The data Start Marker

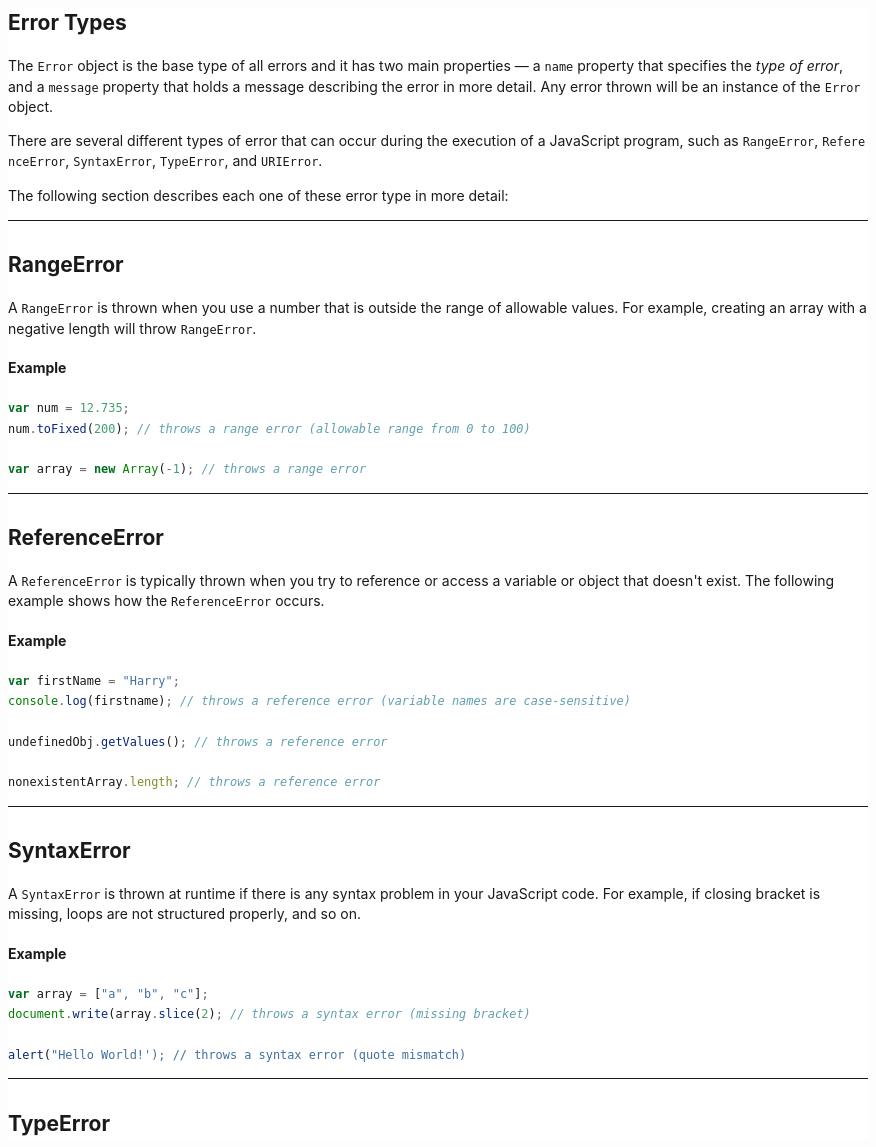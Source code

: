 ## Error Types

The `Error` object is the base type of all errors and it has two main properties — a `name` property that specifies the _type of error_, and a `message` property that holds a message describing the error in more detail. Any error thrown will be an instance of the `Error` object.

There are several different types of error that can occur during the execution of a JavaScript program, such as `RangeError`, `ReferenceError`, `SyntaxError`, `TypeError`, and `URIError`.

The following section describes each one of these error type in more detail:
* * *
## RangeError

A `RangeError` is thrown when you use a number that is outside the range of allowable values. For example, creating an array with a negative length will throw `RangeError`.

#### Example

```javascript
var num = 12.735;
num.toFixed(200); // throws a range error (allowable range from 0 to 100)

var array = new Array(-1); // throws a range error
```
* * *
## ReferenceError

A `ReferenceError` is typically thrown when you try to reference or access a variable or object that doesn't exist. The following example shows how the `ReferenceError` occurs.

#### Example

```javascript
var firstName = "Harry";
console.log(firstname); // throws a reference error (variable names are case-sensitive)

undefinedObj.getValues(); // throws a reference error

nonexistentArray.length; // throws a reference error
```
* * *
## SyntaxError

A `SyntaxError` is thrown at runtime if there is any syntax problem in your JavaScript code. For example, if closing bracket is missing, loops are not structured properly, and so on.

#### Example

```javascript
var array = ["a", "b", "c"];
document.write(array.slice(2); // throws a syntax error (missing bracket)

alert("Hello World!'); // throws a syntax error (quote mismatch)
```
* * *
## TypeError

The data End Marker

The records above need to be printed in full and exactly, without any of the pictures.

Solved exercise:
Source code

: ## Error Types

The `Error` object is the base type of all errors and it has two main properties — a `name` property that specifies the _type of error_, and a `message` property that holds a message describing the error in more detail. Any error thrown will be an instance of the `Error` object.

There are several different types of error that can occur during the execution of a JavaScript program, such as `RangeError`, `ReferenceError`, `SyntaxError`, `TypeError`, and `URIError`.

The following section describes each one of these error type in more detail:
* * *
## RangeError

A `RangeError` is thrown when you use a number that is outside the range of allowable values. For example, creating an array with a negative length will throw `RangeError`.

#### Example

```javascript
var num = 12.735;
num.toFixed(200); // throws a range error (allowable range from 0 to 100)

var array = new Array(-1); // throws a range error
```
* * *
## ReferenceError

A `ReferenceError` is typically thrown when you try to reference or access a variable or object that doesn't exist. The following example shows how the `ReferenceError` occurs.

#### Example

```javascript
var firstName = "Harry";
console.log(firstname); // throws a reference error (variable names are case-sensitive)

undefinedObj.getValues(); // throws a reference error

nonexistentArray.length; // throws a reference error
```
* * *
## SyntaxError

A `SyntaxError` is thrown at runtime if there is any syntax problem in your JavaScript code. For example, if closing bracket is missing, loops are not structured properly, and so on.

#### Example

```javascript
var array = ["a", "b", "c"];
document.write(array.slice(2); // throws a syntax error (missing bracket)

alert("Hello World!'); // throws a syntax error (quote mismatch)
```
* * *
## TypeError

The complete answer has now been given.